Stored data:
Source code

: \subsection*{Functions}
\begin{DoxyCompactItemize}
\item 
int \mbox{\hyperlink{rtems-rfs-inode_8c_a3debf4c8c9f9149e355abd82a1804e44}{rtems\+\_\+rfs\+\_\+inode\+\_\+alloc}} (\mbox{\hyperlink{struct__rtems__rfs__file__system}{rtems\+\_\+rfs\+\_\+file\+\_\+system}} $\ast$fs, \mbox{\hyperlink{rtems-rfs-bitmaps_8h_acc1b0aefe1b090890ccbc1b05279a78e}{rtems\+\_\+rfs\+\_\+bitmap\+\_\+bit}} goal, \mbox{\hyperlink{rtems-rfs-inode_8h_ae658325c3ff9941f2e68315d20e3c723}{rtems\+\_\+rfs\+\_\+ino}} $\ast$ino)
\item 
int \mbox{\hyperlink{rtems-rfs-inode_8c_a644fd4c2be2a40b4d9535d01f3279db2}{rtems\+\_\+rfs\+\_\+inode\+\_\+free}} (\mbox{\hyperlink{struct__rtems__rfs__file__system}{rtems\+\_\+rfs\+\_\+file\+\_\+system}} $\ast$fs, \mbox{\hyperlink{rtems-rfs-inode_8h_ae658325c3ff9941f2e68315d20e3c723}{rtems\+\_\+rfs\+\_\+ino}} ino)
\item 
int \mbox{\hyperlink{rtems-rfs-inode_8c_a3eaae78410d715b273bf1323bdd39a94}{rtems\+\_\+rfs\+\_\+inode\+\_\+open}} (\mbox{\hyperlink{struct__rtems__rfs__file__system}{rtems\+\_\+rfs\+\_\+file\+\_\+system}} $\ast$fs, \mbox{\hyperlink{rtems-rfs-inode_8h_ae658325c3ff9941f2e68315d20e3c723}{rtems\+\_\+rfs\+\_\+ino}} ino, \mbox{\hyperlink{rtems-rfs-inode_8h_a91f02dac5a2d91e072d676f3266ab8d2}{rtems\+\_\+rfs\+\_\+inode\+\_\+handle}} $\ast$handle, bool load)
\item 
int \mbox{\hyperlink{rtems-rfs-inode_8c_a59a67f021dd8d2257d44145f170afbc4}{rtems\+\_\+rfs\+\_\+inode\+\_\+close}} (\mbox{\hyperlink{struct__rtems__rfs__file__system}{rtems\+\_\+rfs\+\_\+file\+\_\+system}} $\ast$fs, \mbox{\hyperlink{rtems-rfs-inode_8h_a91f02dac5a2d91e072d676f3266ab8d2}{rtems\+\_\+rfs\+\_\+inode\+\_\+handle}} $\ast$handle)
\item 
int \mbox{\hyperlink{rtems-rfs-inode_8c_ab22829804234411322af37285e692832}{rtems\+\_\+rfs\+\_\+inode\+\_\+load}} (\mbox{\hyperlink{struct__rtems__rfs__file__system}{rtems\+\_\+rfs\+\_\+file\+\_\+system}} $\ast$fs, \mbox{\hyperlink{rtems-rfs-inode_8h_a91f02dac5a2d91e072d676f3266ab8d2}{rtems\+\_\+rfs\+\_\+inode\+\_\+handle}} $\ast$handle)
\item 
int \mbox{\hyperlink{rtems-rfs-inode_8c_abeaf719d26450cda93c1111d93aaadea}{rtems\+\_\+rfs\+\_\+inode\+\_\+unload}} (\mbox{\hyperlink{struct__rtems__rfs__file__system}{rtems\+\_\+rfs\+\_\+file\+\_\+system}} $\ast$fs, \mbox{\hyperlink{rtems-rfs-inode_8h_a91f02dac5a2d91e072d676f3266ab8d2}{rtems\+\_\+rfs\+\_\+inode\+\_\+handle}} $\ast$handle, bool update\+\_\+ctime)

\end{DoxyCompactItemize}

Your assignment:
Search the data above for the string "DoxyCompactItemize". Report every line where it is found.

Solution:
\begin{DoxyCompactItemize}
\end{DoxyCompactItemize}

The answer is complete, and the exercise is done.